Era una maravilla ser parte de una cadena de sucesos propiciados por una sonrisa, un gesto, una pregunta; por mis ojos imprudentes y curiosos que miraban al otro lado del café a la muchacha tímida con el cigarro en su mano y el joven atento con la lumbre en sus dedos.

El clima era insuperable, la temperatura, la humedad era perfecta, el aroma de los dientes de león que crecían voluntariosos y rebeldes en las juntas de la banqueta era exquisito. La música era hermosa, aún sin saber a ciencia cierta qué demonios era lo que estaba saliendo del radio destartalado y polvoriento.

Al final, volví de a pocos a mí mismo; volví a ser consciente del lugar donde estaba, de mi mirada indiscreta fija en la joven, de mi café frío, de mi cigarro consumido… de la hora que era. Al final, pedí la cuenta de mi bebida y también la cuenta de Tamara, aunque… jamás sabré si realmente se llamaba así. Di las gracias a la amable señora que me entregaba el cambio en las manos junto con algunos caramelos de anís; me levanté y me dirigí despacio y con timidez a la doncella de la sonrisa inmóvil y eterna.

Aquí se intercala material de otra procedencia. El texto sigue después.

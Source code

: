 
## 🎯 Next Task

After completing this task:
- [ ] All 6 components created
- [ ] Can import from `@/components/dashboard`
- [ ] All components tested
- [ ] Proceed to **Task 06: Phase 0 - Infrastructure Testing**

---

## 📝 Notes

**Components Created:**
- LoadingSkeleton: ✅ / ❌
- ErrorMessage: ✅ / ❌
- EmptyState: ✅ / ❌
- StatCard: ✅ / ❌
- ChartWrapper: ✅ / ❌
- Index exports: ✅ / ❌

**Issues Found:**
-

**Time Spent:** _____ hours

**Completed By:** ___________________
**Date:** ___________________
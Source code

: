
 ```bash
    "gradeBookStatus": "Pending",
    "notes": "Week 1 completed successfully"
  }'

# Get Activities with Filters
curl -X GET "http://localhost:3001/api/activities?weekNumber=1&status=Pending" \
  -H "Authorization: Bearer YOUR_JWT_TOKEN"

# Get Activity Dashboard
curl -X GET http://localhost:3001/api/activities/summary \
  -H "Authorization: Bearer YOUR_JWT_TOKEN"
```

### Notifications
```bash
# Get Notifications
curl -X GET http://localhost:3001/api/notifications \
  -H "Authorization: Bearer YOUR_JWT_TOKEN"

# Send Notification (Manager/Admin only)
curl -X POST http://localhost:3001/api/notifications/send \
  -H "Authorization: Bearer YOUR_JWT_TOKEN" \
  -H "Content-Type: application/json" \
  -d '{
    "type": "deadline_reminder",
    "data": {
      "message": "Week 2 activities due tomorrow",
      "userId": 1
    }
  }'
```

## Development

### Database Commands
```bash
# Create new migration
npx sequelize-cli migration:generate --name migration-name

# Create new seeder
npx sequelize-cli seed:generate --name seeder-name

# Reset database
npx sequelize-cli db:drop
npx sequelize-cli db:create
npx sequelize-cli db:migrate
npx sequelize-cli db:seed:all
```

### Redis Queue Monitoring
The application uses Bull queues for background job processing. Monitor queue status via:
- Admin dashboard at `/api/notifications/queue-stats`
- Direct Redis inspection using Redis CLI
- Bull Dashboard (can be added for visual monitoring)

Le dije buenas tardes, dejé salir una enorme sonrisa y con la imprudencia típica de los buenos deseos y del buen humor le dije —tal vez deberías hablarle la próxima vez, ten una linda tarde —le dejé algunos caramelos sobre la mesa y me marche sin mirar atrás.

Jamás sabré si aquella dulce chica volvió a ese café, puesto que yo me marché de la ciudad pocos días después y nunca regresé; jamás sabré si se animó a hablar con aquel joven de mirada profunda y cabello desordenado; jamás sabré si se amaron, si salieron… si su nombre era Tamara o Isabella, Milady, Sarah o Sofía. Sólo sé que, esa tarde, gracias a esa sonrisa… nació un relato, un cuento… y en mi cuento fueron felices, se reencontraron con un abrazo, con un beso eterno y un café pendiente y frío sobre la mesa.

Jamás sabré si la volveré a ver a ella o a él, pero se con la certeza del escritor viejo y callado, que en mi cuento fueron felices, que esa tarde de un abril incierto en la mesa de un café… nació un romance fantástico y puro, como lo son las cosas simples, nació el romance de Tamara.